[Saved data entries]

◇ ◇ ◇ ◇

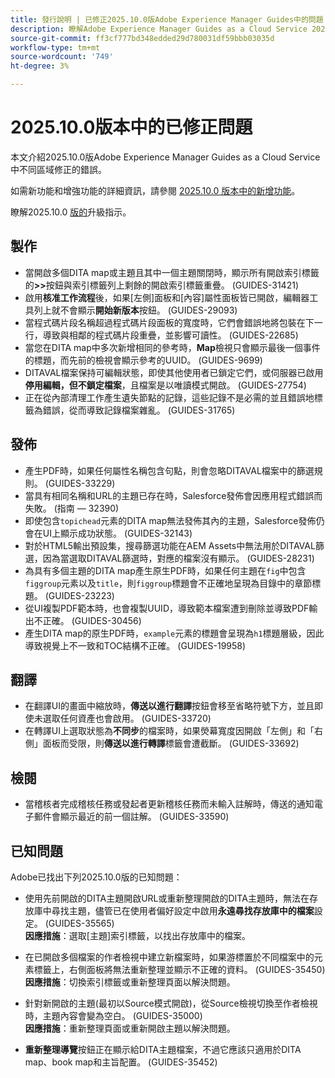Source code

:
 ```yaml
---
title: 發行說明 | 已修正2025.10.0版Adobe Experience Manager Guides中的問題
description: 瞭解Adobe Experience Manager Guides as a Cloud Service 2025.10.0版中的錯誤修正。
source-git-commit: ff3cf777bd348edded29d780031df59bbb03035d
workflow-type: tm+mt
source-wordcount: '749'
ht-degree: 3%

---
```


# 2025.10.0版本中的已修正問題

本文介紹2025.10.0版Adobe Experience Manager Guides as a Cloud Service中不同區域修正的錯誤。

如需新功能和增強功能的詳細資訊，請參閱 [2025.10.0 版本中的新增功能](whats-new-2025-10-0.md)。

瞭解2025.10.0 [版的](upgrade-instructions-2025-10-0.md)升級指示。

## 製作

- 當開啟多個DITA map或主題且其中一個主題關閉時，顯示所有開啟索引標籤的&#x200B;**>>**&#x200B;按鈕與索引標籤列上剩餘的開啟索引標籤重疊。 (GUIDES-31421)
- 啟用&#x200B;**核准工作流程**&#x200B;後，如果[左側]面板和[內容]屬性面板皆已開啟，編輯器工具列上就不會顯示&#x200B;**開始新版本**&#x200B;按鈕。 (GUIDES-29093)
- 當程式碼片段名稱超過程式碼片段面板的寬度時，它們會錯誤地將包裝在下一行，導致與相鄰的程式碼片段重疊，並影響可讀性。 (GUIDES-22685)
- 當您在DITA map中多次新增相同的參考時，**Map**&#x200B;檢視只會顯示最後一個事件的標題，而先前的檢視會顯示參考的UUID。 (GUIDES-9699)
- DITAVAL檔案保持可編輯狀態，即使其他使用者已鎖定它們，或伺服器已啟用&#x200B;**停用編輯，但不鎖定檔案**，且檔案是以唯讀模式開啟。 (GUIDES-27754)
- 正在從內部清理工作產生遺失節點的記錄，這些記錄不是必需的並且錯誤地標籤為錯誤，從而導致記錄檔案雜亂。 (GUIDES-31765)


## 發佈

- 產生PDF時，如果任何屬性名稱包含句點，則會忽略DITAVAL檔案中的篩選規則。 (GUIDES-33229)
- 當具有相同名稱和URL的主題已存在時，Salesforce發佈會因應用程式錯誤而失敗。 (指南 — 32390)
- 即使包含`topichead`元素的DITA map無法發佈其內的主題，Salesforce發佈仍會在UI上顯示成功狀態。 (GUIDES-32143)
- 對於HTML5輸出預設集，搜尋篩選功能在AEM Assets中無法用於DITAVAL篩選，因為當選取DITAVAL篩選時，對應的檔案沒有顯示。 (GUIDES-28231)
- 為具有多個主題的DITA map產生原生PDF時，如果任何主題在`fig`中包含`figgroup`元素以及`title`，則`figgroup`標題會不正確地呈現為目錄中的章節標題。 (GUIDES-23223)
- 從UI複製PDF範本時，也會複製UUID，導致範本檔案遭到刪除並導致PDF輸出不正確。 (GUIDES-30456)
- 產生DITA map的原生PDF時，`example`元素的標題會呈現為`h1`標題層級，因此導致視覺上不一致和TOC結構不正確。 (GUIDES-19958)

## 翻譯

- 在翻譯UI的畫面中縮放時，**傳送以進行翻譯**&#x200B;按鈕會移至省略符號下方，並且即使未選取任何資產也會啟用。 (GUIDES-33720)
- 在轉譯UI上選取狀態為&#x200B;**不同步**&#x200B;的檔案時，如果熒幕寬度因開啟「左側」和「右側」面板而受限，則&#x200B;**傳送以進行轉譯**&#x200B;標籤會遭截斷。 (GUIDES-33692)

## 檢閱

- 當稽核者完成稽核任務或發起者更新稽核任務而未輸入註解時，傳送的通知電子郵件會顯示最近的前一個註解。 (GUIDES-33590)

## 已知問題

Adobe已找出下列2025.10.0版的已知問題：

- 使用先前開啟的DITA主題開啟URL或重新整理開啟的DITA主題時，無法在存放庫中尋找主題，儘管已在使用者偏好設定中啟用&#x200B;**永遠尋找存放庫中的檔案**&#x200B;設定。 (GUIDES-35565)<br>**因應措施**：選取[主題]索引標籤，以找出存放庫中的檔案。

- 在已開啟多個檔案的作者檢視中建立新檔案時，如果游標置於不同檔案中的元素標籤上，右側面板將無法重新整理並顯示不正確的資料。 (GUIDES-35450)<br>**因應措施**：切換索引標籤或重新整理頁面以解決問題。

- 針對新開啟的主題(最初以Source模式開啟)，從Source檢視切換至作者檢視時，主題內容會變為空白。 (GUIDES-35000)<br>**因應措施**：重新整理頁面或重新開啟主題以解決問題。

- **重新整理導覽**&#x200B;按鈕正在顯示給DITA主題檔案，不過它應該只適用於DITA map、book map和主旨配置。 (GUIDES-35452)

◇ ◇ ◇ ◇

Please copy every entry exactly, without the pictures.

### Result for this task
Source code

:
 ```yaml
---
title: 發行說明 | 已修正2025.10.0版Adobe Experience Manager Guides中的問題
description: 瞭解Adobe Experience Manager Guides as a Cloud Service 2025.10.0版中的錯誤修正。
source-git-commit: ff3cf777bd348edded29d780031df59bbb03035d
workflow-type: tm+mt
source-wordcount: '749'
ht-degree: 3%

---
```


# 2025.10.0版本中的已修正問題

本文介紹2025.10.0版Adobe Experience Manager Guides as a Cloud Service中不同區域修正的錯誤。

如需新功能和增強功能的詳細資訊，請參閱 [2025.10.0 版本中的新增功能](whats-new-2025-10-0.md)。

瞭解2025.10.0 [版的](upgrade-instructions-2025-10-0.md)升級指示。

## 製作

- 當開啟多個DITA map或主題且其中一個主題關閉時，顯示所有開啟索引標籤的&#x200B;**>>**&#x200B;按鈕與索引標籤列上剩餘的開啟索引標籤重疊。 (GUIDES-31421)
- 啟用&#x200B;**核准工作流程**&#x200B;後，如果[左側]面板和[內容]屬性面板皆已開啟，編輯器工具列上就不會顯示&#x200B;**開始新版本**&#x200B;按鈕。 (GUIDES-29093)
- 當程式碼片段名稱超過程式碼片段面板的寬度時，它們會錯誤地將包裝在下一行，導致與相鄰的程式碼片段重疊，並影響可讀性。 (GUIDES-22685)
- 當您在DITA map中多次新增相同的參考時，**Map**&#x200B;檢視只會顯示最後一個事件的標題，而先前的檢視會顯示參考的UUID。 (GUIDES-9699)
- DITAVAL檔案保持可編輯狀態，即使其他使用者已鎖定它們，或伺服器已啟用&#x200B;**停用編輯，但不鎖定檔案**，且檔案是以唯讀模式開啟。 (GUIDES-27754)
- 正在從內部清理工作產生遺失節點的記錄，這些記錄不是必需的並且錯誤地標籤為錯誤，從而導致記錄檔案雜亂。 (GUIDES-31765)


## 發佈

- 產生PDF時，如果任何屬性名稱包含句點，則會忽略DITAVAL檔案中的篩選規則。 (GUIDES-33229)
- 當具有相同名稱和URL的主題已存在時，Salesforce發佈會因應用程式錯誤而失敗。 (指南 — 32390)
- 即使包含`topichead`元素的DITA map無法發佈其內的主題，Salesforce發佈仍會在UI上顯示成功狀態。 (GUIDES-32143)
- 對於HTML5輸出預設集，搜尋篩選功能在AEM Assets中無法用於DITAVAL篩選，因為當選取DITAVAL篩選時，對應的檔案沒有顯示。 (GUIDES-28231)
- 為具有多個主題的DITA map產生原生PDF時，如果任何主題在`fig`中包含`figgroup`元素以及`title`，則`figgroup`標題會不正確地呈現為目錄中的章節標題。 (GUIDES-23223)
- 從UI複製PDF範本時，也會複製UUID，導致範本檔案遭到刪除並導致PDF輸出不正確。 (GUIDES-30456)
- 產生DITA map的原生PDF時，`example`元素的標題會呈現為`h1`標題層級，因此導致視覺上不一致和TOC結構不正確。 (GUIDES-19958)

## 翻譯

- 在翻譯UI的畫面中縮放時，**傳送以進行翻譯**&#x200B;按鈕會移至省略符號下方，並且即使未選取任何資產也會啟用。 (GUIDES-33720)
- 在轉譯UI上選取狀態為&#x200B;**不同步**&#x200B;的檔案時，如果熒幕寬度因開啟「左側」和「右側」面板而受限，則&#x200B;**傳送以進行轉譯**&#x200B;標籤會遭截斷。 (GUIDES-33692)

## 檢閱

- 當稽核者完成稽核任務或發起者更新稽核任務而未輸入註解時，傳送的通知電子郵件會顯示最近的前一個註解。 (GUIDES-33590)

## 已知問題

Adobe已找出下列2025.10.0版的已知問題：

- 使用先前開啟的DITA主題開啟URL或重新整理開啟的DITA主題時，無法在存放庫中尋找主題，儘管已在使用者偏好設定中啟用&#x200B;**永遠尋找存放庫中的檔案**&#x200B;設定。 (GUIDES-35565)<br>**因應措施**：選取[主題]索引標籤，以找出存放庫中的檔案。

- 在已開啟多個檔案的作者檢視中建立新檔案時，如果游標置於不同檔案中的元素標籤上，右側面板將無法重新整理並顯示不正確的資料。 (GUIDES-35450)<br>**因應措施**：切換索引標籤或重新整理頁面以解決問題。

- 針對新開啟的主題(最初以Source模式開啟)，從Source檢視切換至作者檢視時，主題內容會變為空白。 (GUIDES-35000)<br>**因應措施**：重新整理頁面或重新開啟主題以解決問題。

- **重新整理導覽**&#x200B;按鈕正在顯示給DITA主題檔案，不過它應該只適用於DITA map、book map和主旨配置。 (GUIDES-35452)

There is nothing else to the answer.